Could you set down exactly the lines in the records below between the line holding "Which, again, is" and the line holding "becomes ($x / $y) / $z", inclusive?
*** Dataset Section Begins ***
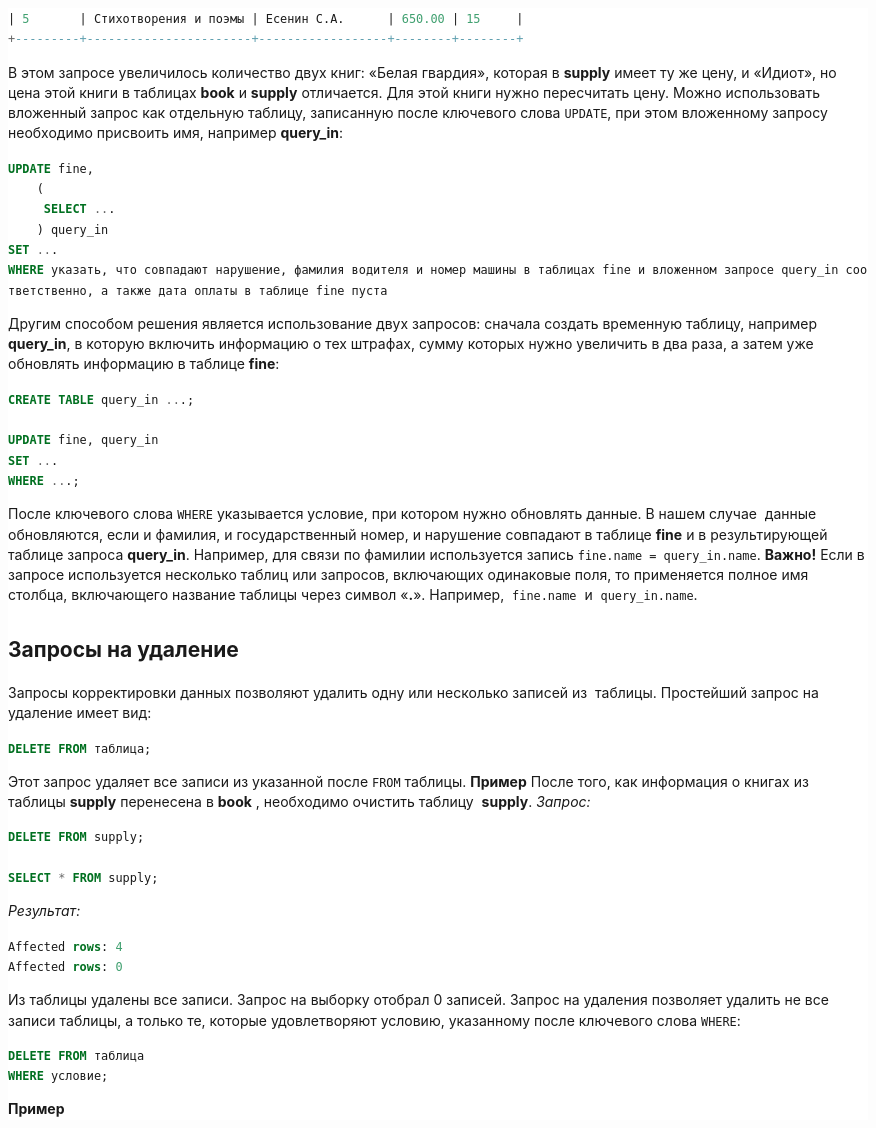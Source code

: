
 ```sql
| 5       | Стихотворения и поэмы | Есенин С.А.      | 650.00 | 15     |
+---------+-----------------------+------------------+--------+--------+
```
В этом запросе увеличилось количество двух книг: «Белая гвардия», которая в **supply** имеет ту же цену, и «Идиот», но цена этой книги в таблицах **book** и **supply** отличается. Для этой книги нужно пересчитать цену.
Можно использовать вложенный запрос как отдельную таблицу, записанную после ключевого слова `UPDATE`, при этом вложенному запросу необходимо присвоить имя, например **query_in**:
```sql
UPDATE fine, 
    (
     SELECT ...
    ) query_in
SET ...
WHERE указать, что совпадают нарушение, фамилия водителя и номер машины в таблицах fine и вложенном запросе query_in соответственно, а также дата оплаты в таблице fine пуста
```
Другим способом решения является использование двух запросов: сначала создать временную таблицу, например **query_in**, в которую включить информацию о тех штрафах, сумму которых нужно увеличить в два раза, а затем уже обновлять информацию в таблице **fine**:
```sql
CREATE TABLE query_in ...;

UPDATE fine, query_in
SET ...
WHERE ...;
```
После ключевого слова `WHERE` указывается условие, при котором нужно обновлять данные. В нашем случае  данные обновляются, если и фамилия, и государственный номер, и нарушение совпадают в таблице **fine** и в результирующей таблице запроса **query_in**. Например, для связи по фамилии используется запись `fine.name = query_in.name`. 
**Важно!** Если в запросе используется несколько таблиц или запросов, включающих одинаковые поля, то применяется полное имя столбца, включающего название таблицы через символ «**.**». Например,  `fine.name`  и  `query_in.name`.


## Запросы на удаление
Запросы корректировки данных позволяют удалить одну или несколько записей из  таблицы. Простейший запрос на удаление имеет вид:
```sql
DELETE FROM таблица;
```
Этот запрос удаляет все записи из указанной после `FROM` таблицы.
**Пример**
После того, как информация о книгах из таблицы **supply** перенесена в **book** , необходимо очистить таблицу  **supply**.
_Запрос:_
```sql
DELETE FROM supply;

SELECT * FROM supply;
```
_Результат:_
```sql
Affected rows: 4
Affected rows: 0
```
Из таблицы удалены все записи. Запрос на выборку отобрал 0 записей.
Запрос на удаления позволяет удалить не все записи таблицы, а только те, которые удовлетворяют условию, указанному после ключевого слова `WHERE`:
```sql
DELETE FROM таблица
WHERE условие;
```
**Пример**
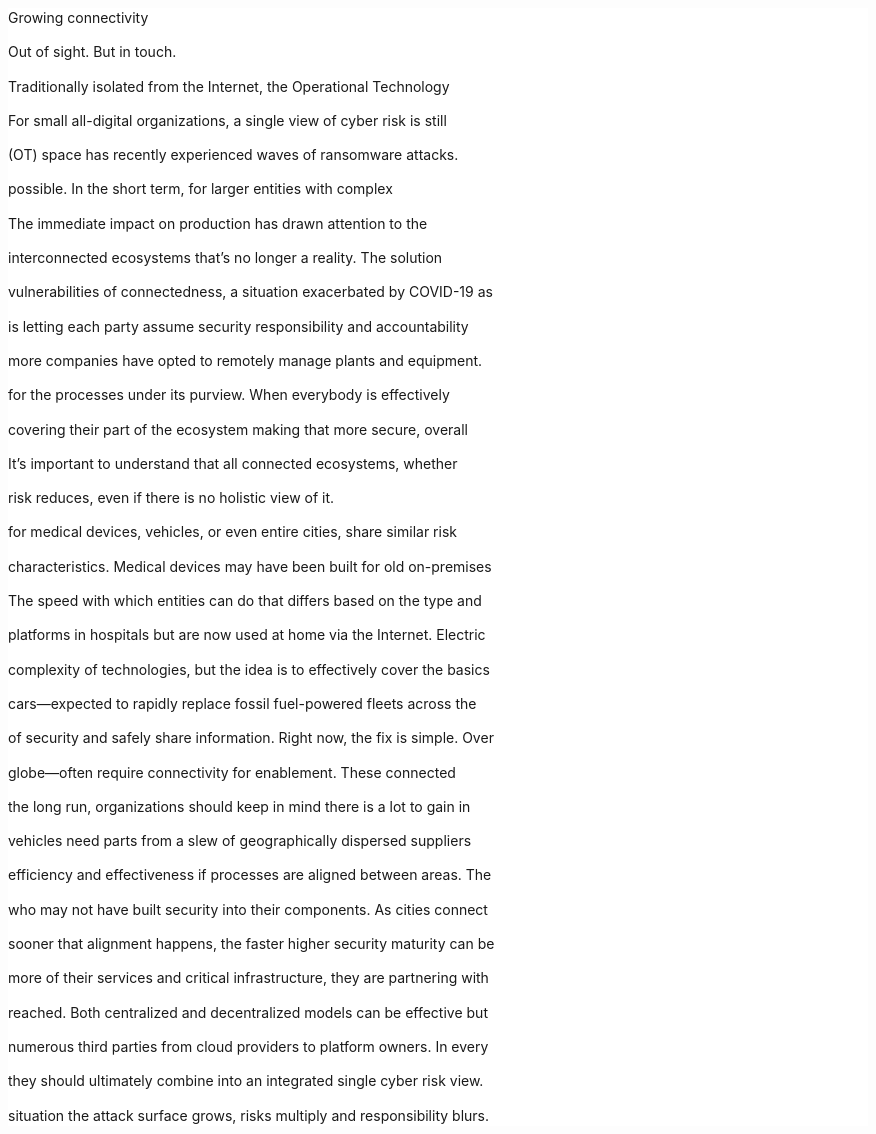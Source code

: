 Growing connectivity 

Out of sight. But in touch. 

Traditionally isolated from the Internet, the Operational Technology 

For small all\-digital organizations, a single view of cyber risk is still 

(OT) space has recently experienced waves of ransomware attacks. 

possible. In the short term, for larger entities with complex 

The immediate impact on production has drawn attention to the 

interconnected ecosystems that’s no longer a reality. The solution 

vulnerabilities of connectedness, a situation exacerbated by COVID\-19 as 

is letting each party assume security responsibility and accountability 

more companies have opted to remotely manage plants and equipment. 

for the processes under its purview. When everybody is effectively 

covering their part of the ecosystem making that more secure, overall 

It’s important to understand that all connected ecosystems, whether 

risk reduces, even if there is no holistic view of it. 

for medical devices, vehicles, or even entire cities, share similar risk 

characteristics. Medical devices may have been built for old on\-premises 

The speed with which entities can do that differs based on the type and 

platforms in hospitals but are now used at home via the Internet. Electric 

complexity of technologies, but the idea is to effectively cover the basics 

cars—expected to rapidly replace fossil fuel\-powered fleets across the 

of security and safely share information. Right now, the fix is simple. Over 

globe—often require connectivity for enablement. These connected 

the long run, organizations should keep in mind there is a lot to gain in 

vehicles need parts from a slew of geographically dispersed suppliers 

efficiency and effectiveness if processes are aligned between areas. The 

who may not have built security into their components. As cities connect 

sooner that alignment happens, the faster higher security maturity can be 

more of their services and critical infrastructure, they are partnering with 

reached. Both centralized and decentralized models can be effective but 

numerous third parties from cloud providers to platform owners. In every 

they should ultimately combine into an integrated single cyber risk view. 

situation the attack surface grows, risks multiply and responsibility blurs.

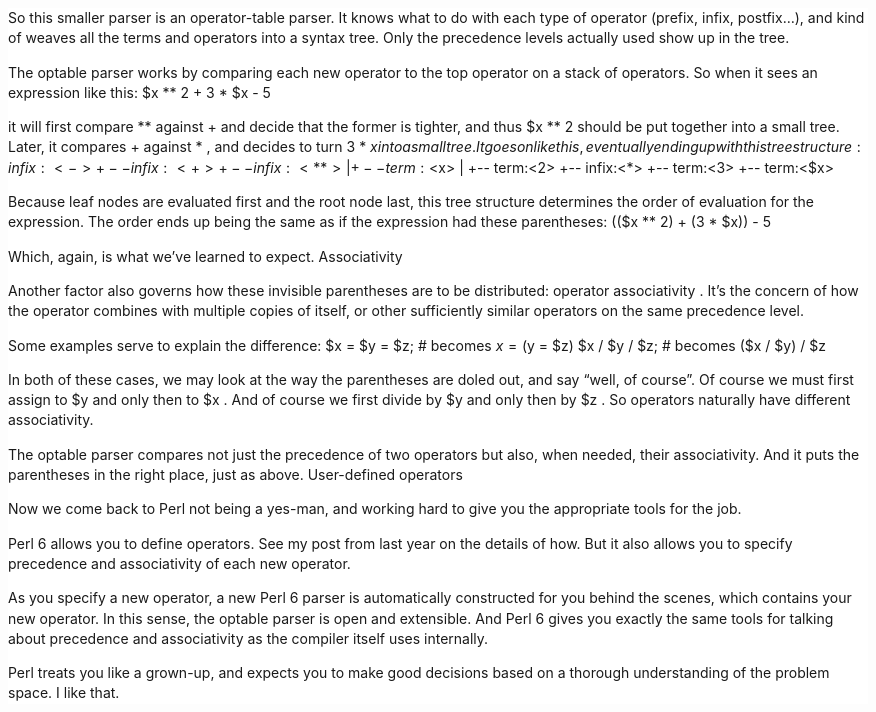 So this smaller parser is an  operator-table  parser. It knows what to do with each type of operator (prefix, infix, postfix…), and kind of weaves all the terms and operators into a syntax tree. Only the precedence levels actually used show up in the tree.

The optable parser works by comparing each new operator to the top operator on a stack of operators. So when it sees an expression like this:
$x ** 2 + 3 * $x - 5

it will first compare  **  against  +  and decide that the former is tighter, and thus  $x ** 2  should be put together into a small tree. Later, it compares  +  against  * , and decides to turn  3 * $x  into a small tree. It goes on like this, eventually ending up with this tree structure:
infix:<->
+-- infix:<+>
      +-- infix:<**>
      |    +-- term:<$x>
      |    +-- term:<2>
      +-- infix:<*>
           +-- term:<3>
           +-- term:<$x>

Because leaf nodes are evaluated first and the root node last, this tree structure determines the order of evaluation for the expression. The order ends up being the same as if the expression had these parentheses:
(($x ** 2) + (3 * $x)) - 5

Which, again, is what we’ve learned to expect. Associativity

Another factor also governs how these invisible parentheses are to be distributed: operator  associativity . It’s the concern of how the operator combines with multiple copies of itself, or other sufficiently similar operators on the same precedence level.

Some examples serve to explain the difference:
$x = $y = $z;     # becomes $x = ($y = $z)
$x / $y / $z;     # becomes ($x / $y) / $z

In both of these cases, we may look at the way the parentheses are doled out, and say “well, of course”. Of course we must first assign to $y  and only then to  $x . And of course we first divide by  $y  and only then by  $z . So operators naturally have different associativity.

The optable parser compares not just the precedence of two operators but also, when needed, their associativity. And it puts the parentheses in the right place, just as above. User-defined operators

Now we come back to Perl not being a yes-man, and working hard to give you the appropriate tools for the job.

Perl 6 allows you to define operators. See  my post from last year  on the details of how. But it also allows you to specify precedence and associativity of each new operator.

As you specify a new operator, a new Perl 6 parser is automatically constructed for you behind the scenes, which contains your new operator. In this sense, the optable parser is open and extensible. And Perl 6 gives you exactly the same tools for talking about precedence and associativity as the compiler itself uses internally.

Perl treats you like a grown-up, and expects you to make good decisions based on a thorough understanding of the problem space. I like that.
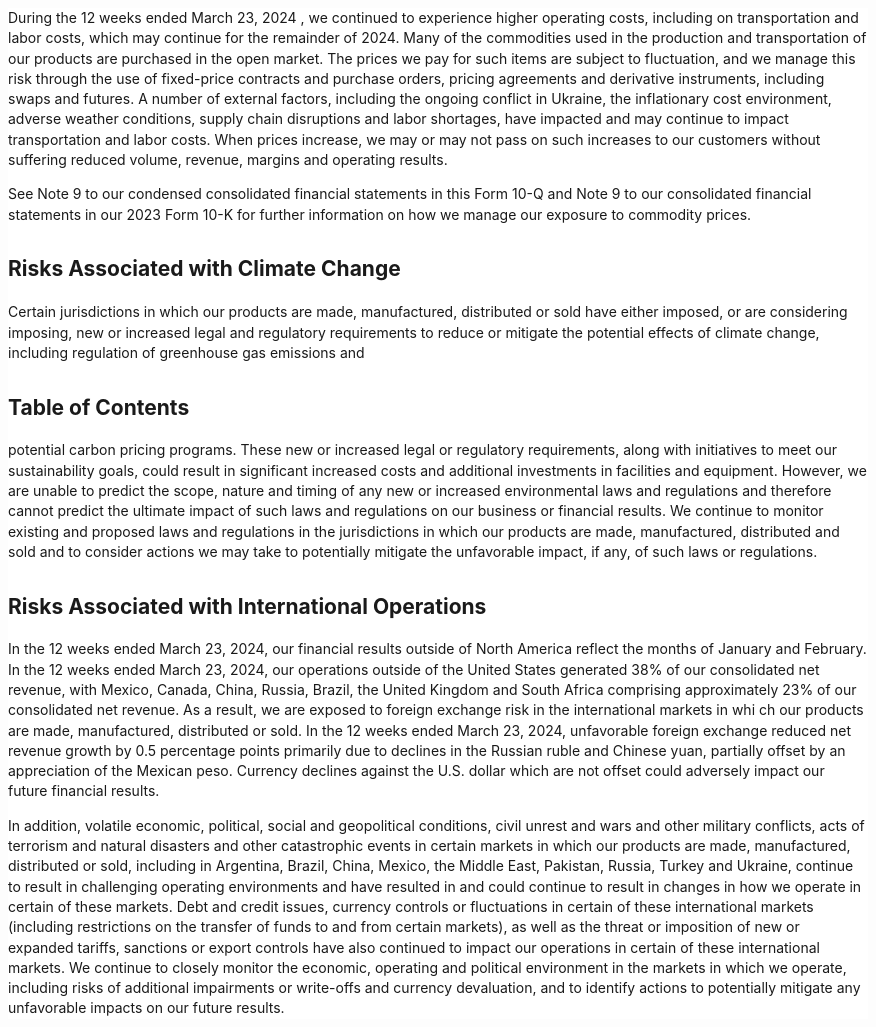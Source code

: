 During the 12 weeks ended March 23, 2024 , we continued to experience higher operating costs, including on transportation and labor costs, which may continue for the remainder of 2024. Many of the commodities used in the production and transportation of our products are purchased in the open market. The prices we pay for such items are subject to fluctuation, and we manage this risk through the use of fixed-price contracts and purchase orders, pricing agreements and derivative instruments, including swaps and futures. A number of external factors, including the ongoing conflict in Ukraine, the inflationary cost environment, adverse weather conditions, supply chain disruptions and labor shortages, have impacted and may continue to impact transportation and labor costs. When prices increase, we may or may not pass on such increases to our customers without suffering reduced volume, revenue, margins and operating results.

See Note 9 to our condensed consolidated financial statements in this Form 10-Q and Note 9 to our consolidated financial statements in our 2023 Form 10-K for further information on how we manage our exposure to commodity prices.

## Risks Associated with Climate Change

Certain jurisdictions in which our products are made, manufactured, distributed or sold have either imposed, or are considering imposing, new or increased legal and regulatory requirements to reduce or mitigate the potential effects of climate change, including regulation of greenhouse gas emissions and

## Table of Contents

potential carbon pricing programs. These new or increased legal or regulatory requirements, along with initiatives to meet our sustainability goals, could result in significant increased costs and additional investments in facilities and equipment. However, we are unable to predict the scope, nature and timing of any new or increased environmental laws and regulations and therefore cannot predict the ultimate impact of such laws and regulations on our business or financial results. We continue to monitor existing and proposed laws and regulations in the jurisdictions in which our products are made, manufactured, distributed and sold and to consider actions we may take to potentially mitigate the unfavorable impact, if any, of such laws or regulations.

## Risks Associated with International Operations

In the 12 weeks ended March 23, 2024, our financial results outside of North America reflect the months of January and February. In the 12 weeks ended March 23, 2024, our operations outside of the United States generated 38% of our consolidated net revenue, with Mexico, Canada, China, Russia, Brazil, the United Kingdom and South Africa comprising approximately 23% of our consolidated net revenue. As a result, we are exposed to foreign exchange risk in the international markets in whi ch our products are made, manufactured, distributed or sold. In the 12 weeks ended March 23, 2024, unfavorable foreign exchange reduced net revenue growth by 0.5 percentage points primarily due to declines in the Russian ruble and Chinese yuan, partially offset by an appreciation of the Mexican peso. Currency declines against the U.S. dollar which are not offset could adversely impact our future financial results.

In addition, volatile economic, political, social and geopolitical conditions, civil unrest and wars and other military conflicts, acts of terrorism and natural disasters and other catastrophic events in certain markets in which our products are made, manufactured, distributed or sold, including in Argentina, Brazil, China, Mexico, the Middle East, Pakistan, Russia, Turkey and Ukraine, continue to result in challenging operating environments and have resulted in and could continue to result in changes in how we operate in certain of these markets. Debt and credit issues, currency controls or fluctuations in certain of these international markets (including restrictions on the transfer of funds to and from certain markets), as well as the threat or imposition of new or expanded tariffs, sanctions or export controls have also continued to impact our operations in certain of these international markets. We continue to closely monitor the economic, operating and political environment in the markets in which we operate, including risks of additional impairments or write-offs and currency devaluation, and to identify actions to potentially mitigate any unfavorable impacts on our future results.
*** Dataset Section Ends ***
• [Response to the exercise]
Which, again, is what we’ve learned to expect. Associativity

Another factor also governs how these invisible parentheses are to be distributed: operator  associativity . It’s the concern of how the operator combines with multiple copies of itself, or other sufficiently similar operators on the same precedence level.

Some examples serve to explain the difference:
$x = $y = $z;     # becomes $x = ($y = $z)
$x / $y / $z;     # becomes ($x / $y) / $z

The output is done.